Revolutionary, Aunt Penny!

      Although I never pursued it, I always knew I qualified for membership in the D.A.R. Three of my four grandparents are descended from documented Revolutionary War soldiers.
     But I just discovered this week that there's a D.A.R. chapter in New Jersey that's named for one of my ancestors.
      I was searching the Internet for some information on Penelope Hart and I wasn't having much luck. I vaguely remember reading that she had disguised herself as a man during the Revolution but I couldn't remember why and I couldn't seem to find the story.
      None of the web pages that came up on my Google search had the information I was looking for, but I noticed an image that popped up. It was a newspaper clipping of some women showing quilts. I couldn't read the copy but I could see it was  from the Trenton Evening Times, the same area where Penelope lived.

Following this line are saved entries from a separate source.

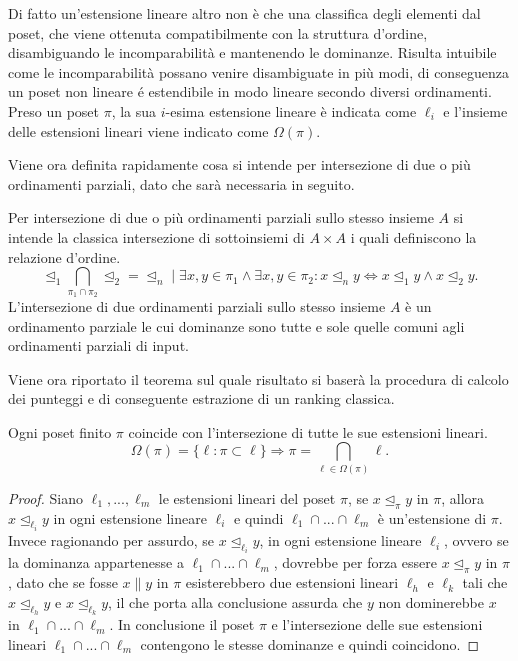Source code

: \documentclass{report}
\begin{document}
Di fatto un'estensione lineare altro non è che una classifica degli elementi dal poset, che viene ottenuta compatibilmente con la struttura d'ordine, disambiguando le incomparabilità e mantenendo le dominanze. Risulta intuibile come le incomparabilità possano venire disambiguate in più modi, di conseguenza un poset non lineare é estendibile in modo lineare secondo diversi ordinamenti. Preso un poset $\pi$, la sua $i$-esima estensione lineare è indicata come $\ell_i$ e l'insieme delle estensioni lineari viene indicato come $\Omega(\pi)$.


Viene ora definita rapidamente cosa si intende per intersezione di due o più ordinamenti parziali, dato che sarà necessaria in seguito. 
\begin{definition}[Intersezione]
Per intersezione di due o più ordinamenti parziali sullo stesso insieme $A$ si intende la classica intersezione di sottoinsiemi di $A\times A$ i quali definiscono la relazione d'ordine. 
\[\unlhd_1 \bigcap_{\pi_1 \cap \pi_2} \unlhd_2 = \unlhd_n \;\vert\; \exists x,y\in \pi_1 \land \exists x,y\in \pi_2 : x \unlhd_n y \Leftrightarrow x \unlhd_1 y \land x \unlhd_2 y.\]
L’intersezione di due ordinamenti parziali sullo stesso insieme $A$ è un ordinamento parziale le cui dominanze sono tutte e sole quelle comuni agli ordinamenti parziali di input.
\end{definition}


Viene ora riportato il teorema sul quale risultato si baserà la procedura di calcolo dei punteggi e di conseguente estrazione di un ranking classica.\\

\begin{theorem}
Ogni poset finito $\pi$ coincide con l'intersezione di tutte le sue estensioni lineari.
\[\Omega(\pi)=\{\ell : \pi \subset \ell\}\Rightarrow \pi=\bigcap_{\ell \in \Omega(\pi)}\ell.\]
\end{theorem}

\renewcommand\qedsymbol{c.v.d.}
\begin{proof}
Siano $\ell_1, ..., \ell_m$ le estensioni lineari del poset $\pi$, se $x \unlhd_{\pi} y$ in $\pi$, allora $x \unlhd_{\ell_i} y$ in ogni estensione lineare $\ell_i$ e quindi $\ell_1 \cap ... \cap \ell_m$ è un'estensione di $\pi$. 
Invece ragionando per assurdo, se $x \unlhd_{\ell_i} y$, in ogni estensione lineare $\ell_i$, ovvero se la dominanza appartenesse a $\ell_1 \cap ... \cap \ell_m$, dovrebbe per forza essere $x \unlhd_{\pi} y$ in $\pi$, dato che se fosse $x \parallel y$ in $\pi$ esisterebbero due estensioni lineari $\ell_h$ e $\ell_k$ tali che $x \unlhd_{\ell_h} y$ e $x \unlhd_{\ell_k} y$, il che porta alla conclusione assurda che $y$ non dominerebbe $x$ in $\ell_1 \cap ... \cap \ell_m$. In conclusione il poset $\pi$ e l'intersezione delle sue estensioni lineari $\ell_1 \cap ... \cap \ell_m$ contengono le stesse dominanze e quindi coincidono.
\end{proof}
\end{document}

When I ran my cursor over the picture I could see the image title:1933 Penelope Hart D.A.R.
     I found the website for the D.A.R. chapter. Turns out the Penelope Hart Chapter of Pennington, N.J., merged with the General David Forman Chapter in Trenton in 1993. But the site provides the story of Penelope's work during the Revolution.
     Penelope was the youngest daughter of my ggggggreat granddaddy William Merrell who you met in last week's installment. He was the one "killed with lightning."
     Penny was born in 1734 in Hopewell Township just north of Trenton, N.J. When she was only 16 she married Thomas Anderson and bore him at least four children. After he died in 1768 she married a widower, Ralph Hart, who was a cousin of John Hart, a signer of the Declaration of Independence.
      During the Revolution the British soldiers were looking for the signers and hounded anyone who was related to them and might provide information of their whereabouts.  John Hart and his cousin Ralph were hiding in the swamp. Penny avoided the soldiers by disguising herself as a man, avoiding the main roads and never spending more than one night in the same place.
       According the the website, Penny's Revolutionary experiences are mentioned in the book Hopewell Valley Heritage by Alice Blackwell Lewis:
 She was required to carry water and food to her lonely husband, but more often the need was to carry these things to the hunted Signer, John Hart. This patriotic man survived many hardships because of the brave woman who put fear aside and came to his aid when others would not have dared venture out because of the lurking enemy, always ready to capture any suspicious person.